Stored data
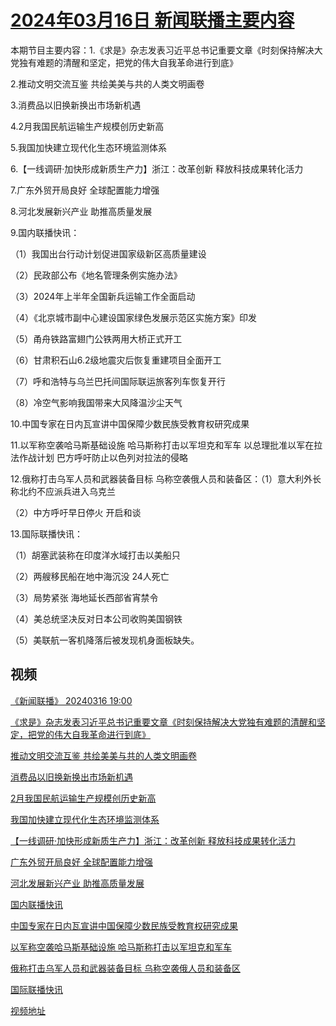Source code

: # [2024年03月16日 新闻联播主要内容](https://tv.cctv.com/lm/xwlb/day/20240316.shtml)

本期节目主要内容：1.《求是》杂志发表习近平总书记重要文章《时刻保持解决大党独有难题的清醒和坚定，把党的伟大自我革命进行到底》

2.推动文明交流互鉴 共绘美美与共的人类文明画卷

3.消费品以旧换新换出市场新机遇

4.2月我国民航运输生产规模创历史新高

5.我国加快建立现代化生态环境监测体系

6.【一线调研·加快形成新质生产力】浙江：改革创新 释放科技成果转化活力

7.广东外贸开局良好 全球配置能力增强

8.河北发展新兴产业 助推高质量发展

9.国内联播快讯：

（1）我国出台行动计划促进国家级新区高质量建设

（2）民政部公布《地名管理条例实施办法》

（3）2024年上半年全国新兵运输工作全面启动

（4）《北京城市副中心建设国家绿色发展示范区实施方案》印发

（5）甬舟铁路富翅门公铁两用大桥正式开工

（6）甘肃积石山6.2级地震灾后恢复重建项目全面开工

（7）呼和浩特与乌兰巴托间国际联运旅客列车恢复开行

（8）冷空气影响我国带来大风降温沙尘天气

10.中国专家在日内瓦宣讲中国保障少数民族受教育权研究成果

11.以军称空袭哈马斯基础设施 哈马斯称打击以军坦克和军车 以总理批准以军在拉法作战计划 巴方呼吁防止以色列对拉法的侵略

12.俄称打击乌军人员和武器装备目标 乌称空袭俄人员和装备区：（1）意大利外长称北约不应派兵进入乌克兰

（2）中方呼吁早日停火 开启和谈

13.国际联播快讯：

（1）胡塞武装称在印度洋水域打击以美船只

（2）两艘移民船在地中海沉没 24人死亡

（3）局势紧张 海地延长西部省宵禁令

（4）美总统坚决反对日本公司收购美国钢铁

（5）美联航一客机降落后被发现机身面板缺失。

## 视频

[《新闻联播》 20240316 19:00](https://tv.cctv.com/2024/03/16/VIDEFSpHJ0ZmtbgL6lNqV78m240316.shtml)

[《求是》杂志发表习近平总书记重要文章《时刻保持解决大党独有难题的清醒和坚定，把党的伟大自我革命进行到底》](https://tv.cctv.com/2024/03/16/VIDEAnj0EFwLo79Wfhzob06s240316.shtml)

[推动文明交流互鉴 共绘美美与共的人类文明画卷](https://tv.cctv.com/2024/03/16/VIDEtFjfyf1co8jBdOxzJ7nZ240316.shtml)

[消费品以旧换新换出市场新机遇](https://tv.cctv.com/2024/03/16/VIDEUqgC0eQENRPaTeTyZ8Qn240316.shtml)

[2月我国民航运输生产规模创历史新高](https://tv.cctv.com/2024/03/16/VIDEdj1wJHTMGMlZEFRDSl1Z240316.shtml)

[我国加快建立现代化生态环境监测体系](https://tv.cctv.com/2024/03/16/VIDEj2v5wLV4ll2dROK6ECcF240316.shtml)

[【一线调研·加快形成新质生产力】浙江：改革创新 释放科技成果转化活力](https://tv.cctv.com/2024/03/16/VIDEz3Nd93HtEHI0RoUQMBtg240316.shtml)

[广东外贸开局良好 全球配置能力增强](https://tv.cctv.com/2024/03/16/VIDEGJ93rreBYWb4oMnyFHtf240316.shtml)

[河北发展新兴产业 助推高质量发展](https://tv.cctv.com/2024/03/16/VIDEW99i6u9KkIAqM1ZLUDH6240316.shtml)

[国内联播快讯](https://tv.cctv.com/2024/03/16/VIDEeeKWerH7XYvrO5RWcguW240316.shtml)

[中国专家在日内瓦宣讲中国保障少数民族受教育权研究成果](https://tv.cctv.com/2024/03/16/VIDEnnQuyLoNRmd5Wg30wCEq240316.shtml)

[以军称空袭哈马斯基础设施 哈马斯称打击以军坦克和军车](https://tv.cctv.com/2024/03/16/VIDE6MoJ4d5vpsz6ePVH761i240316.shtml)

[俄称打击乌军人员和武器装备目标 乌称空袭俄人员和装备区](https://tv.cctv.com/2024/03/16/VIDEgi2UfgaN5Y58v36Ez77j240316.shtml)

[国际联播快讯](https://tv.cctv.com/2024/03/16/VIDEsGMIOcjosX5fgqCJ0ik3240316.shtml)

[视频地址](https://tv.cctv.com/lm/xwlb/day/20240316.shtml) 

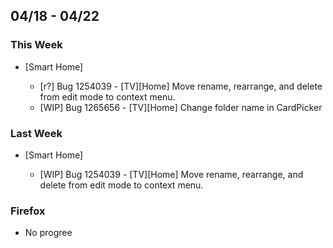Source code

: ## 04/18 - 04/22 ##

### This Week ###

* [Smart Home]

  - [r?] Bug 1254039 - [TV][Home] Move rename, rearrange, and delete from edit mode to context menu.
  - [WIP] Bug 1265656 - [TV][Home] Change folder name in CardPicker

### Last Week ###

* [Smart Home]

  - [WIP] Bug 1254039 - [TV][Home] Move rename, rearrange, and delete from edit mode to context menu.

### Firefox ###
- No progree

**THE TASK**:
Type out each line of the records above exactly, skipping any pictures.

**RESPONSE AREA**:
Source code

: # [2024年03月16日 新闻联播主要内容](https://tv.cctv.com/lm/xwlb/day/20240316.shtml)

本期节目主要内容：1.《求是》杂志发表习近平总书记重要文章《时刻保持解决大党独有难题的清醒和坚定，把党的伟大自我革命进行到底》

2.推动文明交流互鉴 共绘美美与共的人类文明画卷

3.消费品以旧换新换出市场新机遇

4.2月我国民航运输生产规模创历史新高

5.我国加快建立现代化生态环境监测体系

6.【一线调研·加快形成新质生产力】浙江：改革创新 释放科技成果转化活力

7.广东外贸开局良好 全球配置能力增强

8.河北发展新兴产业 助推高质量发展

9.国内联播快讯：

（1）我国出台行动计划促进国家级新区高质量建设

（2）民政部公布《地名管理条例实施办法》

（3）2024年上半年全国新兵运输工作全面启动

（4）《北京城市副中心建设国家绿色发展示范区实施方案》印发

（5）甬舟铁路富翅门公铁两用大桥正式开工

（6）甘肃积石山6.2级地震灾后恢复重建项目全面开工

（7）呼和浩特与乌兰巴托间国际联运旅客列车恢复开行

（8）冷空气影响我国带来大风降温沙尘天气

10.中国专家在日内瓦宣讲中国保障少数民族受教育权研究成果

11.以军称空袭哈马斯基础设施 哈马斯称打击以军坦克和军车 以总理批准以军在拉法作战计划 巴方呼吁防止以色列对拉法的侵略

12.俄称打击乌军人员和武器装备目标 乌称空袭俄人员和装备区：（1）意大利外长称北约不应派兵进入乌克兰

（2）中方呼吁早日停火 开启和谈

13.国际联播快讯：

（1）胡塞武装称在印度洋水域打击以美船只

（2）两艘移民船在地中海沉没 24人死亡

（3）局势紧张 海地延长西部省宵禁令

（4）美总统坚决反对日本公司收购美国钢铁

（5）美联航一客机降落后被发现机身面板缺失。

## 视频

[《新闻联播》 20240316 19:00](https://tv.cctv.com/2024/03/16/VIDEFSpHJ0ZmtbgL6lNqV78m240316.shtml)

[《求是》杂志发表习近平总书记重要文章《时刻保持解决大党独有难题的清醒和坚定，把党的伟大自我革命进行到底》](https://tv.cctv.com/2024/03/16/VIDEAnj0EFwLo79Wfhzob06s240316.shtml)

[推动文明交流互鉴 共绘美美与共的人类文明画卷](https://tv.cctv.com/2024/03/16/VIDEtFjfyf1co8jBdOxzJ7nZ240316.shtml)

[消费品以旧换新换出市场新机遇](https://tv.cctv.com/2024/03/16/VIDEUqgC0eQENRPaTeTyZ8Qn240316.shtml)

[2月我国民航运输生产规模创历史新高](https://tv.cctv.com/2024/03/16/VIDEdj1wJHTMGMlZEFRDSl1Z240316.shtml)

[我国加快建立现代化生态环境监测体系](https://tv.cctv.com/2024/03/16/VIDEj2v5wLV4ll2dROK6ECcF240316.shtml)

[【一线调研·加快形成新质生产力】浙江：改革创新 释放科技成果转化活力](https://tv.cctv.com/2024/03/16/VIDEz3Nd93HtEHI0RoUQMBtg240316.shtml)

[广东外贸开局良好 全球配置能力增强](https://tv.cctv.com/2024/03/16/VIDEGJ93rreBYWb4oMnyFHtf240316.shtml)

[河北发展新兴产业 助推高质量发展](https://tv.cctv.com/2024/03/16/VIDEW99i6u9KkIAqM1ZLUDH6240316.shtml)

[国内联播快讯](https://tv.cctv.com/2024/03/16/VIDEeeKWerH7XYvrO5RWcguW240316.shtml)

[中国专家在日内瓦宣讲中国保障少数民族受教育权研究成果](https://tv.cctv.com/2024/03/16/VIDEnnQuyLoNRmd5Wg30wCEq240316.shtml)

[以军称空袭哈马斯基础设施 哈马斯称打击以军坦克和军车](https://tv.cctv.com/2024/03/16/VIDE6MoJ4d5vpsz6ePVH761i240316.shtml)

[俄称打击乌军人员和武器装备目标 乌称空袭俄人员和装备区](https://tv.cctv.com/2024/03/16/VIDEgi2UfgaN5Y58v36Ez77j240316.shtml)

[国际联播快讯](https://tv.cctv.com/2024/03/16/VIDEsGMIOcjosX5fgqCJ0ik3240316.shtml)

[视频地址](https://tv.cctv.com/lm/xwlb/day/20240316.shtml) 

Source code

: ## 04/18 - 04/22 ##

### This Week ###

* [Smart Home]

  - [r?] Bug 1254039 - [TV][Home] Move rename, rearrange, and delete from edit mode to context menu.
  - [WIP] Bug 1265656 - [TV][Home] Change folder name in CardPicker

### Last Week ###

* [Smart Home]

  - [WIP] Bug 1254039 - [TV][Home] Move rename, rearrange, and delete from edit mode to context menu.

### Firefox ###
- No progree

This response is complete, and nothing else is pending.